‘Scrapping the ANC scheme would damage rural areas in Northern Ireland’
The North’s Department of Agriculture is risking a ‘lose, lose outcome’ for farmers and the environment if it scraps the ANC Scheme in 2017, the Ulster Farmers Union, Deputy President, Victor Chestnutt warned.
The scrapping of the Areas of Natural Constraint Scheme would damage rural areas across Northern Ireland, according to the UFU, with the organisation appealing to politicians to prevent it from happening.
Farming in severely disadvantaged areas comes with big challenges, linked to the landscape and climate which add immense extra production costs.

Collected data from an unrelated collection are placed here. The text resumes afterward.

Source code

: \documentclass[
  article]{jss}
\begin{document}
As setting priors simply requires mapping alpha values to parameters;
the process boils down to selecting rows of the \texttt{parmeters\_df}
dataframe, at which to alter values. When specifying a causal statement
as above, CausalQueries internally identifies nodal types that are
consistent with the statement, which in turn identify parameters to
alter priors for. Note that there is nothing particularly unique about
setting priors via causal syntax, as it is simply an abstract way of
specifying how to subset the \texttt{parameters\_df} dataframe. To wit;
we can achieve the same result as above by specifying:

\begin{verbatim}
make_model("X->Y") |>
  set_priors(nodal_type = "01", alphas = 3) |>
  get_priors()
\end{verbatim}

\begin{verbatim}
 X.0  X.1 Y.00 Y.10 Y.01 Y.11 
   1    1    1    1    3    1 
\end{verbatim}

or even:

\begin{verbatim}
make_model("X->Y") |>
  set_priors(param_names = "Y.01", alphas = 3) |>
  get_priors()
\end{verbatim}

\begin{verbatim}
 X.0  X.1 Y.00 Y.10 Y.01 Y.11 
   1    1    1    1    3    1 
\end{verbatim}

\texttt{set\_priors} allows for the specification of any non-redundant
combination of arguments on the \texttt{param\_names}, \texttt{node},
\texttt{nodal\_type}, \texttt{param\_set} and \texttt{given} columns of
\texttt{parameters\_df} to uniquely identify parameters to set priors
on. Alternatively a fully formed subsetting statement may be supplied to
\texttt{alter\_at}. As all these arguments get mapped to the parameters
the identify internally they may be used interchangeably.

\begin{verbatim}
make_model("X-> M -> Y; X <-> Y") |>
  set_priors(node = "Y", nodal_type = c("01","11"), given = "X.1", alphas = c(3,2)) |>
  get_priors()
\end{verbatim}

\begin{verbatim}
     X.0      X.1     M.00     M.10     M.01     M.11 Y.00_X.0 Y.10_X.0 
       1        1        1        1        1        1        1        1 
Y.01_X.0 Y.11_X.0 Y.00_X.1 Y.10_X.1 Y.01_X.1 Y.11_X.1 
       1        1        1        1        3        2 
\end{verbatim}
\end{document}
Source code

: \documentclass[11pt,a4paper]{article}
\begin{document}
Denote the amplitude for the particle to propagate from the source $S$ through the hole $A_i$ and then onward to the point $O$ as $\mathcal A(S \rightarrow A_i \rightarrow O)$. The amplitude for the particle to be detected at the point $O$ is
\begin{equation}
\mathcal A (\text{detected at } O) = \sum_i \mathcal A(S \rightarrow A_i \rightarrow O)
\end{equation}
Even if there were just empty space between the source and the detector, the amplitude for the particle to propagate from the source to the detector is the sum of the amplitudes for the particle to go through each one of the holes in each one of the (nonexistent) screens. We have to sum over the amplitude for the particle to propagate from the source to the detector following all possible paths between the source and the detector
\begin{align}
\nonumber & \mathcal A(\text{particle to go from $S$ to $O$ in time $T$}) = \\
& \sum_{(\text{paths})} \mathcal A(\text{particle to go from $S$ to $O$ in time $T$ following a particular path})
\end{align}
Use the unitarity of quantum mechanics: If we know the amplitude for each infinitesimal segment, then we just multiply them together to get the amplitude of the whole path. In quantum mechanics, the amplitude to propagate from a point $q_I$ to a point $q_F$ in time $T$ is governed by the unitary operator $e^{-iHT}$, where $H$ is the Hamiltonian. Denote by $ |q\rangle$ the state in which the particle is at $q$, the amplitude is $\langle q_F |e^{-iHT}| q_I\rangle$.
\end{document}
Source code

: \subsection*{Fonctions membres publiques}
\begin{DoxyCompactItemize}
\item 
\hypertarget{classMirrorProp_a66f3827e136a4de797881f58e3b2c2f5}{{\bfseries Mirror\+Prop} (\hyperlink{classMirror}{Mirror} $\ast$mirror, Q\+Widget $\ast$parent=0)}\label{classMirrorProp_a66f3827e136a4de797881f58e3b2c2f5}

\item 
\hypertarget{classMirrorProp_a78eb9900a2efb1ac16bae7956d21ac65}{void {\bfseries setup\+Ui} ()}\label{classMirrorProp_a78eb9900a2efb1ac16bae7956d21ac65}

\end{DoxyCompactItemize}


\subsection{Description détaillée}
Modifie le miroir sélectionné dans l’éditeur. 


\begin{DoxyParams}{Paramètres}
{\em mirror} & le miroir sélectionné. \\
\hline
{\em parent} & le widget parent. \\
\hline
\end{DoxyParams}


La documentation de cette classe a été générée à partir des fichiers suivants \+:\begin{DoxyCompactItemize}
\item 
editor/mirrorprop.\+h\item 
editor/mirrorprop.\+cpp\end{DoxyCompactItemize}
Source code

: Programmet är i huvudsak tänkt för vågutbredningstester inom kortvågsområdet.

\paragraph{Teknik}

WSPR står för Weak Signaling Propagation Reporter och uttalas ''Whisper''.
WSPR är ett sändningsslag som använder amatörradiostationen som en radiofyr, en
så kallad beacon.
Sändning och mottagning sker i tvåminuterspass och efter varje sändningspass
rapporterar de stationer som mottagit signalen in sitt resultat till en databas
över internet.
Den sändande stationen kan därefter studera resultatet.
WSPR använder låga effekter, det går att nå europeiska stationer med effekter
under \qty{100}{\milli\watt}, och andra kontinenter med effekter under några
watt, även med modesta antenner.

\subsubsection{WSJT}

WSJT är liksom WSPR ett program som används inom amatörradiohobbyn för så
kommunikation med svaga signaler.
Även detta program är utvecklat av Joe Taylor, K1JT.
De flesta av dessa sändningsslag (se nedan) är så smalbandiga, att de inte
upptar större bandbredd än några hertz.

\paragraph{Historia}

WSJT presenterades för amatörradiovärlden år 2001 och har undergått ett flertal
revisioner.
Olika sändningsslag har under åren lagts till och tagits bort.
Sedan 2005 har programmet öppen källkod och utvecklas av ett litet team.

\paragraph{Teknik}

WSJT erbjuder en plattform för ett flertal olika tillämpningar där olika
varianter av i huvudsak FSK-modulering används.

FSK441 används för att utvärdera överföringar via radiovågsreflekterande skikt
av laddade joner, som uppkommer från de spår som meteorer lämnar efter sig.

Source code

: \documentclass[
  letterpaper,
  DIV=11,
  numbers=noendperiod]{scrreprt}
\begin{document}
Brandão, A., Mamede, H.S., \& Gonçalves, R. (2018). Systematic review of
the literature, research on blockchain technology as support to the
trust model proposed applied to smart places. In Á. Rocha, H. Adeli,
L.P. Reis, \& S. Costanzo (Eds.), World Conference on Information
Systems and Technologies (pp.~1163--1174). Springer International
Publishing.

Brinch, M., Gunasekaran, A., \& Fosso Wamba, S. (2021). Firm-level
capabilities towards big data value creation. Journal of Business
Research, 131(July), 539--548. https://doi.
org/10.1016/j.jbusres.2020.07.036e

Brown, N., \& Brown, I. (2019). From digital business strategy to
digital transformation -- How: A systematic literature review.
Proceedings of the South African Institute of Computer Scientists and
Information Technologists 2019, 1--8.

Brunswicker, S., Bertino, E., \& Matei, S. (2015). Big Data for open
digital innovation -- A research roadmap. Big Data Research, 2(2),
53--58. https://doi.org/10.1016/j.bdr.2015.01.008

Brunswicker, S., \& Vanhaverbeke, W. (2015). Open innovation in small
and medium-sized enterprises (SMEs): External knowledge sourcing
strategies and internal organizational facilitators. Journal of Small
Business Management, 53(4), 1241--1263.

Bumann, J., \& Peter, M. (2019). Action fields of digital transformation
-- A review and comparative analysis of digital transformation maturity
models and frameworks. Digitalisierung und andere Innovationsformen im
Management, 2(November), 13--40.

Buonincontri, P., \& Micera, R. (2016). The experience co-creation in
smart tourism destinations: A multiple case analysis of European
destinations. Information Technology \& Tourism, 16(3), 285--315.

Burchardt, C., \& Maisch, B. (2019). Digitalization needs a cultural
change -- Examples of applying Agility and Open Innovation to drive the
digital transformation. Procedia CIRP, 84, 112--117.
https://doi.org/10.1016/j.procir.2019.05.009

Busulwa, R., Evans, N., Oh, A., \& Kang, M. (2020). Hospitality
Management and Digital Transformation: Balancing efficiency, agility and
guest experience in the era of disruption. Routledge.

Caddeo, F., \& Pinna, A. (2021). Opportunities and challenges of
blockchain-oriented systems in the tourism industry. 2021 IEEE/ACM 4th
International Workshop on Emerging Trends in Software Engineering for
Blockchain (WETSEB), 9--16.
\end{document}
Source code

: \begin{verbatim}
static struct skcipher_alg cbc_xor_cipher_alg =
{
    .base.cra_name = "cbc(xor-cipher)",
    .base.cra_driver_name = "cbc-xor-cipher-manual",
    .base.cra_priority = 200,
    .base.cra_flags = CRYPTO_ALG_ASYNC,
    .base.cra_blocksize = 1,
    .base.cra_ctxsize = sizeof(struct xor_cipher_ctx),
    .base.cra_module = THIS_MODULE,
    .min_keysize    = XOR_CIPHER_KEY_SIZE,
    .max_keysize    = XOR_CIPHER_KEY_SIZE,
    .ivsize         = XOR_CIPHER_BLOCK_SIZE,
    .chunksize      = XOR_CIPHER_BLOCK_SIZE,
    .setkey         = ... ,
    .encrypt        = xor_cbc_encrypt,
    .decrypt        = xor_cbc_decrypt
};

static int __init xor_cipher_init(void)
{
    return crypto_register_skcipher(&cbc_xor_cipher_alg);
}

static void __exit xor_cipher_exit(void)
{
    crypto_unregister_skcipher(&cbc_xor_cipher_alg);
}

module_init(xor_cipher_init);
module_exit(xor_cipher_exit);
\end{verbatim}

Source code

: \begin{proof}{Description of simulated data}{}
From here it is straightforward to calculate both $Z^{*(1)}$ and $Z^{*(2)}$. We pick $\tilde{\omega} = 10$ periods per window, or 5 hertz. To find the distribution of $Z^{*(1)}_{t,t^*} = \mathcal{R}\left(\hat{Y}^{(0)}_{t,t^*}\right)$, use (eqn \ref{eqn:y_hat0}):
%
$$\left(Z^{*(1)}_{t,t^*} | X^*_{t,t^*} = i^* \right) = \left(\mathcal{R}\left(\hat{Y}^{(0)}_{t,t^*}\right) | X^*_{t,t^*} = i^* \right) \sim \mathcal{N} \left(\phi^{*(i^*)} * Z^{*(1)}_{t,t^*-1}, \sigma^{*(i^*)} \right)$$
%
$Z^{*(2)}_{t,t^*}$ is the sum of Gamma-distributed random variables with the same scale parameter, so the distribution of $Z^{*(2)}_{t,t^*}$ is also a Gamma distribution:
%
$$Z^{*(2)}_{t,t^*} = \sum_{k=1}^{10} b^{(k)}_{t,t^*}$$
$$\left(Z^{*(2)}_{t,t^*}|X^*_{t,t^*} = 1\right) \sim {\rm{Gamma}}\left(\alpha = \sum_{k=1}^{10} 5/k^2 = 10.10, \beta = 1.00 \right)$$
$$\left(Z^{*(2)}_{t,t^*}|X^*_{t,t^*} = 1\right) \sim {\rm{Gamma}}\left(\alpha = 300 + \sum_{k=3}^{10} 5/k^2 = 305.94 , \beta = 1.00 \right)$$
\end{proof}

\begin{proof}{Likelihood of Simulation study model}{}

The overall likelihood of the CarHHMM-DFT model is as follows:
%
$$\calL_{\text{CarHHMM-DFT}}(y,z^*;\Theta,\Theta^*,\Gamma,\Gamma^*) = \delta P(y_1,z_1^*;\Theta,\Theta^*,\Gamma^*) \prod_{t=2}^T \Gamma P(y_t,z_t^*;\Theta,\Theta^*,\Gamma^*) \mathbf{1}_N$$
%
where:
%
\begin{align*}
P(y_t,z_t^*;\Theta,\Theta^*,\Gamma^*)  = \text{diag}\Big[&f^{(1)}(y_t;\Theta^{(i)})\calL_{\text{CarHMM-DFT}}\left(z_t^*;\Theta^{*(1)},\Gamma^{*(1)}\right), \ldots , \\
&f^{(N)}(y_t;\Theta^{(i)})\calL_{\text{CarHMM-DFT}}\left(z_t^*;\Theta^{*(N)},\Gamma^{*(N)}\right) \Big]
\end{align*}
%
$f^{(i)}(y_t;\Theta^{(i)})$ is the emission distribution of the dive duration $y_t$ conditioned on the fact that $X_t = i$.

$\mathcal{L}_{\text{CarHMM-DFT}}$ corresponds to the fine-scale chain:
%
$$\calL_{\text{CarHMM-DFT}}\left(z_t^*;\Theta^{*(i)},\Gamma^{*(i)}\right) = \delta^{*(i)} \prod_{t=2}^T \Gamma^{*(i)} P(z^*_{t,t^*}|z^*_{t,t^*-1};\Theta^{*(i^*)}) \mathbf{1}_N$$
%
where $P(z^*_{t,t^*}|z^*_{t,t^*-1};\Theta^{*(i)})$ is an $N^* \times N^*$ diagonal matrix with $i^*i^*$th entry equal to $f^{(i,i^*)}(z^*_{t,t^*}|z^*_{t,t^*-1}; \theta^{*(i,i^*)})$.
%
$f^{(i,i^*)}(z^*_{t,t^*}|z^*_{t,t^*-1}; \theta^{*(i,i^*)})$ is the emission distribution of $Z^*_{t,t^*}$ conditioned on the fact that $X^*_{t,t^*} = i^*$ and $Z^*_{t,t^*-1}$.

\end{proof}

“This has been understood by successive governments who have delivered support payments to offset these natural constraints,” he said.
The Department of Agriculture, Environment and Rural Affairs (DAERA) finished its consultation on options for future support to ANCs a few months ago but no decision has been made yet, Chestnutt said.
“To date no decision has been made and this is creating uncertainty for farmers who have been heavily reliant on support for many years.”
The scrapping of the ANC scheme would be a double blow to farmers in areas where the agri-environment scheme contracts are ending and where the introduction of the new Environmental Farming Scheme has been delayed, according to Chestnutt.
In Scotland and the Republic of Ireland ANC scheme commitments are in place, along with other schemes specifically targeted at livestock production, Chestnutt said.
“Northern Ireland is in danger of being left behind if the government fails to deliver similar financial support.”
Meanwhile, UFU Hill Farming Chairman, Ian Buchanan, said scrapping the scheme would be a major mistake and it is an option the government should not even be contemplating.
These areas have been vital to red meat production by delivering over the years the highest quality suckler calves and store lambs for lowland areas.
“With margins tight, without the £20m (€22.4m) a year in ANC support, production would be scaled back.
“That would mean these areas no longer delivering their potential and a loss of quality stock for lowland farmers,” Buchanan said.